[Saved data entries]
=-=-=

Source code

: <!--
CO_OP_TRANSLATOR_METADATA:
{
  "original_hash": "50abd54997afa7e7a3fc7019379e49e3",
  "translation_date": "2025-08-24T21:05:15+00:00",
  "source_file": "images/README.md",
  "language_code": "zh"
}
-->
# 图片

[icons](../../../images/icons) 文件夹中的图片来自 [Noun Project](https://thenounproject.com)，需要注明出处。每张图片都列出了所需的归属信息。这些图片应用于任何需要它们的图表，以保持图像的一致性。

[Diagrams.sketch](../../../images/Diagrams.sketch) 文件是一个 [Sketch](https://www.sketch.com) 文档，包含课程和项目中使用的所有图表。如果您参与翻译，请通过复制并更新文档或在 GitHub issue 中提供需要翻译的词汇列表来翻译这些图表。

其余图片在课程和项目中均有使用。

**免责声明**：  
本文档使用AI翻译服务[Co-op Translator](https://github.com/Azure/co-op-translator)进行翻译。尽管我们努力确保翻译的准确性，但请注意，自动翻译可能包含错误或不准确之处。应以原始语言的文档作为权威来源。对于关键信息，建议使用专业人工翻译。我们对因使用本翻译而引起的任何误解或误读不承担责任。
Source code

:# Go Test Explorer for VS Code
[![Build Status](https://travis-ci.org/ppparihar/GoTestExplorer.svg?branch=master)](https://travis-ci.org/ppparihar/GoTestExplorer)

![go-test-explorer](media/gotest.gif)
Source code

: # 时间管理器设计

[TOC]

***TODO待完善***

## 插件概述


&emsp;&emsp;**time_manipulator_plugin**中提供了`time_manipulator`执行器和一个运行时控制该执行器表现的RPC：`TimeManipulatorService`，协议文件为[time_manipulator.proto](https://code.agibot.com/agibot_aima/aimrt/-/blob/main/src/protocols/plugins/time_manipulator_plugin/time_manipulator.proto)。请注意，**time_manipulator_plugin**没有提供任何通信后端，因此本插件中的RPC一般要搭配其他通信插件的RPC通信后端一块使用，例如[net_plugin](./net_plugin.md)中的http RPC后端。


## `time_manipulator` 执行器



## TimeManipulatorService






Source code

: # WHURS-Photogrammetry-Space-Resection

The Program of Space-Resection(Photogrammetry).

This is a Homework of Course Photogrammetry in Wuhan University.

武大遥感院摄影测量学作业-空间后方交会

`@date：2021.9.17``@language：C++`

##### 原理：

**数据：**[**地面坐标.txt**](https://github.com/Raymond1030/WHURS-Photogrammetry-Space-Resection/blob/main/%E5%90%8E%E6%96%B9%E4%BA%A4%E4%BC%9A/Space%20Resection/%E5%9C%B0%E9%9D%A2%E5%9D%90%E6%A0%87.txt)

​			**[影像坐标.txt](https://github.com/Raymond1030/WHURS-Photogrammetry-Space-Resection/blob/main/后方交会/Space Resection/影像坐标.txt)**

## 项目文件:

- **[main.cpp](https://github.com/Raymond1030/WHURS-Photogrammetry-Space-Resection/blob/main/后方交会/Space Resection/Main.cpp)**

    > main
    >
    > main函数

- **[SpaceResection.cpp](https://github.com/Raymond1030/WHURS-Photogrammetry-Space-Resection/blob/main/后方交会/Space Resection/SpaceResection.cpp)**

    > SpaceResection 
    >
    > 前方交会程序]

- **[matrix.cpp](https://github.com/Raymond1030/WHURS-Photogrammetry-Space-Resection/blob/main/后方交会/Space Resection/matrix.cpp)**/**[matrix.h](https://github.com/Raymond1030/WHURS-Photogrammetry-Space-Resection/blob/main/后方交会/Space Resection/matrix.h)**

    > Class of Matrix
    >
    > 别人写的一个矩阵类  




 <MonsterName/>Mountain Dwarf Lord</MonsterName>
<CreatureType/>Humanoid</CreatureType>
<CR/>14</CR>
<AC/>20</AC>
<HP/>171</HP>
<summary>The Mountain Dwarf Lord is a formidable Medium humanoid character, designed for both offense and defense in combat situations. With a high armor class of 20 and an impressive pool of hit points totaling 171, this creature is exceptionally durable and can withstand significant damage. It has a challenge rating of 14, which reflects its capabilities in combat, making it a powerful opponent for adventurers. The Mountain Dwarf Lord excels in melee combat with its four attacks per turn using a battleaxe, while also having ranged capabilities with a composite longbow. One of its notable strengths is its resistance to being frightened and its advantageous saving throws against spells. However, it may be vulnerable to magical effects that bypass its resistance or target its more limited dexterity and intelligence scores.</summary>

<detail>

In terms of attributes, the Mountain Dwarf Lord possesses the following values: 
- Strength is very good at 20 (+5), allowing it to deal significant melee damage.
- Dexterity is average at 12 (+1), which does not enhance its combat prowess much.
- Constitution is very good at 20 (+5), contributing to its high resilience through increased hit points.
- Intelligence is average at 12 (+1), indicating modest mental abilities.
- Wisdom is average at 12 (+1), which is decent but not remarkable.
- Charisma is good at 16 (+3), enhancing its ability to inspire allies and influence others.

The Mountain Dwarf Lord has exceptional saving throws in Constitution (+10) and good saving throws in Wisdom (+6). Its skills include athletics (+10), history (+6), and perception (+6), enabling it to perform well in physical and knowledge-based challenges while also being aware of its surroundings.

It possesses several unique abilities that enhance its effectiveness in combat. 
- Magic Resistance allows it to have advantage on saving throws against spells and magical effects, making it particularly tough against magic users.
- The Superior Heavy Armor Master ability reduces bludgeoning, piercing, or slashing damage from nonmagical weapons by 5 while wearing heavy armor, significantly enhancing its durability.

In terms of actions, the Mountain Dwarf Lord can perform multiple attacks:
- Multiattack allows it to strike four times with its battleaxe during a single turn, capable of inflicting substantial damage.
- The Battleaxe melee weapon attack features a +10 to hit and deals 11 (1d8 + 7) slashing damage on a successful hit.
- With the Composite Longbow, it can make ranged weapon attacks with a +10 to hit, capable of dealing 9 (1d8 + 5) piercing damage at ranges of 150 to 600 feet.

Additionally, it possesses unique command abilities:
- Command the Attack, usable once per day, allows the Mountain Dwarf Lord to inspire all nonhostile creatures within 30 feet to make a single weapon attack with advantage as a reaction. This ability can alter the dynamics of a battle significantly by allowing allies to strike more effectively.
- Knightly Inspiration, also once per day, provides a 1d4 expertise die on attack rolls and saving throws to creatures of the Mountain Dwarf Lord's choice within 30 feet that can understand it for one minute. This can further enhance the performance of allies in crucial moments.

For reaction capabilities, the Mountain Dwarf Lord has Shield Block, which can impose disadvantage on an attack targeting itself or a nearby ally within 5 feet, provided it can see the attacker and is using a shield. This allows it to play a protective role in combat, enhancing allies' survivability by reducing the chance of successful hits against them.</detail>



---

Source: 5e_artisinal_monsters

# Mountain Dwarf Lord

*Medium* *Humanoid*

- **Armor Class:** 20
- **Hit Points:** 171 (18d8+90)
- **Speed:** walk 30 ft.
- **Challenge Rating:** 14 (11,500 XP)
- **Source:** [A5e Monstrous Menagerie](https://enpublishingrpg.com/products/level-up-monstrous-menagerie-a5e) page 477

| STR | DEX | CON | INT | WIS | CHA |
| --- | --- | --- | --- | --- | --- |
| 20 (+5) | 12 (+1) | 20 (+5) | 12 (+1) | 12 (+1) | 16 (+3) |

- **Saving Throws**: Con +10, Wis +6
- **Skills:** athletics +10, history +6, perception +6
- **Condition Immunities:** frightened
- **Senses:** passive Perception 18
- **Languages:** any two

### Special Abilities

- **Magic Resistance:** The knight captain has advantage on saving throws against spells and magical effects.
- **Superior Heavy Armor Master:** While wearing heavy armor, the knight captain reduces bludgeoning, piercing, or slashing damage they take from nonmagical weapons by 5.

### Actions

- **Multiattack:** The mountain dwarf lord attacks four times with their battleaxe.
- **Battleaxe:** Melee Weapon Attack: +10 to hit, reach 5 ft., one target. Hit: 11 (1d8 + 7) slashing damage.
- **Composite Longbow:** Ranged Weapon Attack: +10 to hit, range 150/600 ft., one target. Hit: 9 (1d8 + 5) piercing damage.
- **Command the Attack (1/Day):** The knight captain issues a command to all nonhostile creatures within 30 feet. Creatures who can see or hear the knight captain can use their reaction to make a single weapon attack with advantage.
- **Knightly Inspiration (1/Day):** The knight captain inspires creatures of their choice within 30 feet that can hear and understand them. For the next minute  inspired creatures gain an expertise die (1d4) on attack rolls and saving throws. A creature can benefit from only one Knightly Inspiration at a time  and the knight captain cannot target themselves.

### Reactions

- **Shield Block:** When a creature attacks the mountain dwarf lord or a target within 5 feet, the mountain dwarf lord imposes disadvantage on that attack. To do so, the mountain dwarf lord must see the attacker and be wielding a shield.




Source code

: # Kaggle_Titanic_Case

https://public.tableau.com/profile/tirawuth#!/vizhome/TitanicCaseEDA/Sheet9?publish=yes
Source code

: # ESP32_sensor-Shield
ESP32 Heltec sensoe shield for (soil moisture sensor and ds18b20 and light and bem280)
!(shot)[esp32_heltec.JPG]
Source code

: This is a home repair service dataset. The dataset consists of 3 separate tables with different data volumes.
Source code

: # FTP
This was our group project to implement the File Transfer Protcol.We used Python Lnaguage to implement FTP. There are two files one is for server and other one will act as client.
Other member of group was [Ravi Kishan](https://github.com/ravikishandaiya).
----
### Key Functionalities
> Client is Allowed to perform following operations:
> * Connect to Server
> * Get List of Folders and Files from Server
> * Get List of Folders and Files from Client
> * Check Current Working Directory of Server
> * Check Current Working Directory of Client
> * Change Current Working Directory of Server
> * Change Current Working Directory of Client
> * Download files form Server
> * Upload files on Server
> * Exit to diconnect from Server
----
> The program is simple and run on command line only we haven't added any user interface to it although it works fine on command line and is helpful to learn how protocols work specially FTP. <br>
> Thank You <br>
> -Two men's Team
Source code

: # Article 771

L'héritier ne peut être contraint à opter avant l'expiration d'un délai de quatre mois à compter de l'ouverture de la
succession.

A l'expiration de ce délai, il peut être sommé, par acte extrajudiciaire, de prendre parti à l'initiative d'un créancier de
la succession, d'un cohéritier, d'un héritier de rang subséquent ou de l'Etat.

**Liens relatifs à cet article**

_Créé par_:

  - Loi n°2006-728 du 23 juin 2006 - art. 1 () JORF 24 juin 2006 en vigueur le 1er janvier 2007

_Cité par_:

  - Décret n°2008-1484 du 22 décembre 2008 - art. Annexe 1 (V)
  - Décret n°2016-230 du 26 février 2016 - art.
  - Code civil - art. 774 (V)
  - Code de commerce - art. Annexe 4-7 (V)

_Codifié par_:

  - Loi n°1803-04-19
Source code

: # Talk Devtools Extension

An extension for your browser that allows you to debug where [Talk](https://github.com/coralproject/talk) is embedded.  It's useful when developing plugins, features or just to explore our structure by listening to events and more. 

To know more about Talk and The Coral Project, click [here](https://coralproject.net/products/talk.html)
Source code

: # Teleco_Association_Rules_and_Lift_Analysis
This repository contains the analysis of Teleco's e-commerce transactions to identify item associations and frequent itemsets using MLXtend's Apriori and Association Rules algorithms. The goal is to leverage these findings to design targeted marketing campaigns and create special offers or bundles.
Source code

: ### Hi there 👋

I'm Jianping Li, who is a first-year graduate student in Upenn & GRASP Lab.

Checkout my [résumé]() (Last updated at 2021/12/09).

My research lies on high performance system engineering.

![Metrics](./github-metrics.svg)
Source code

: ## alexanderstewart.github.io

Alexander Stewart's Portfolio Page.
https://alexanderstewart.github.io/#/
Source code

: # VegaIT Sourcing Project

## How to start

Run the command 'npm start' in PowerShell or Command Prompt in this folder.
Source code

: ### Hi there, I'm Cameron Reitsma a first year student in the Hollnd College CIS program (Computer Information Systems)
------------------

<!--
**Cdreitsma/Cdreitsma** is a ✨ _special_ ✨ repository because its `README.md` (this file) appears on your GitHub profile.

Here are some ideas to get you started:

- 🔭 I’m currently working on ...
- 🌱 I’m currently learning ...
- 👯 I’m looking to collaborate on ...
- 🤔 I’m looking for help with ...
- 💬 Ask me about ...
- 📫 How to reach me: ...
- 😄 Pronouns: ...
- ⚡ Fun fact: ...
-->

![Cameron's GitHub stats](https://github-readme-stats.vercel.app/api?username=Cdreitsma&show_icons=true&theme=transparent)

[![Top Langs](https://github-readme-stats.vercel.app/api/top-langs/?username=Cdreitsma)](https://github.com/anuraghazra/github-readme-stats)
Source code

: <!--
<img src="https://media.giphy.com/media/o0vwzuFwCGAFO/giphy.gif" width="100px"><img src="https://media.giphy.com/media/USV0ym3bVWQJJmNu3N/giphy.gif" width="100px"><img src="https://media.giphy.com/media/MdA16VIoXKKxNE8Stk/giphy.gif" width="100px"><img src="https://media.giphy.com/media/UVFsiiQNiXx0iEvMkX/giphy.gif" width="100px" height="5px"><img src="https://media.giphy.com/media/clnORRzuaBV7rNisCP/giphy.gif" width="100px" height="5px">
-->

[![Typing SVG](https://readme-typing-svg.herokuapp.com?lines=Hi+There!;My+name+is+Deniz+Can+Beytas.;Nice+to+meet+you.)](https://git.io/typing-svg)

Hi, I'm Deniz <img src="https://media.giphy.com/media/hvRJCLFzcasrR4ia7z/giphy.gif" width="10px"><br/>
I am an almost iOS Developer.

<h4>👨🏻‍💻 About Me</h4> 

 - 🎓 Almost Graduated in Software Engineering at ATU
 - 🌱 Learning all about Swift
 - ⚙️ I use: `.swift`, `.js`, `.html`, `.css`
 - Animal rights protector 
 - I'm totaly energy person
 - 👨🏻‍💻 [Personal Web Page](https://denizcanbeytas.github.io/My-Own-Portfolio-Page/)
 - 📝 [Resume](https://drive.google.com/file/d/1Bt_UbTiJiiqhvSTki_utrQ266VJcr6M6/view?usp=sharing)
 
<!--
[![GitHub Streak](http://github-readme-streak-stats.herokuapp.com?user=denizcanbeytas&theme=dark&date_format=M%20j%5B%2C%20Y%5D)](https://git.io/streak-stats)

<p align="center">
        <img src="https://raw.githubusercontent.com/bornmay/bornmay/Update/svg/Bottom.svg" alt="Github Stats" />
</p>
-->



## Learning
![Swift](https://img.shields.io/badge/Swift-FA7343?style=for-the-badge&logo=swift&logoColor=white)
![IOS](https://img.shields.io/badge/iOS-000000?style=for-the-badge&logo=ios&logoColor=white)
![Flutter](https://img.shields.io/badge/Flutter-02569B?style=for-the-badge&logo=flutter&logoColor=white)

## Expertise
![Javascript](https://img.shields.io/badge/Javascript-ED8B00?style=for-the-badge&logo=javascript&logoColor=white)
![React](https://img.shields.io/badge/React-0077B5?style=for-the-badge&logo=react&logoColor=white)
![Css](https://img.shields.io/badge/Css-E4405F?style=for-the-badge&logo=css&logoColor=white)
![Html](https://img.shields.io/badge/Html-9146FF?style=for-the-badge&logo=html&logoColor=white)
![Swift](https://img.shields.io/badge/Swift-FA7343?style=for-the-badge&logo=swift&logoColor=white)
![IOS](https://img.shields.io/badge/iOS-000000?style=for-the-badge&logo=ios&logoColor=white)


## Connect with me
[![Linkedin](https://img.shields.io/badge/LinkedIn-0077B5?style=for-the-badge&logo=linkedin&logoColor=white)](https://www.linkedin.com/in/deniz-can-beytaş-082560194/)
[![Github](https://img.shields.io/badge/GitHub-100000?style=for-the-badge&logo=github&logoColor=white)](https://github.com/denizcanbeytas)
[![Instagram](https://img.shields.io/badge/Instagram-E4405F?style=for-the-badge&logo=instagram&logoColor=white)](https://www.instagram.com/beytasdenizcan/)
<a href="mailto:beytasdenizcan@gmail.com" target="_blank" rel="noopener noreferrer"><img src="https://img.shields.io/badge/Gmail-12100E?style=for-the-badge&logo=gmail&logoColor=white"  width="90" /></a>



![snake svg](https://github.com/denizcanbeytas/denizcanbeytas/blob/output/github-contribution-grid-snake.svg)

=-=-=

→ INSTRUCTIONS FOR THE TASK
Only lines of the data holding the word "délai" go in the answer. Please copy each of them.

→ SOLUTION BELOW
L'héritier ne peut être contraint à opter avant l'expiration d'un délai de quatre mois à compter de l'ouverture de la
A l'expiration de ce délai, il peut être sommé, par acte extrajudiciaire, de prendre parti à l'initiative d'un créancier de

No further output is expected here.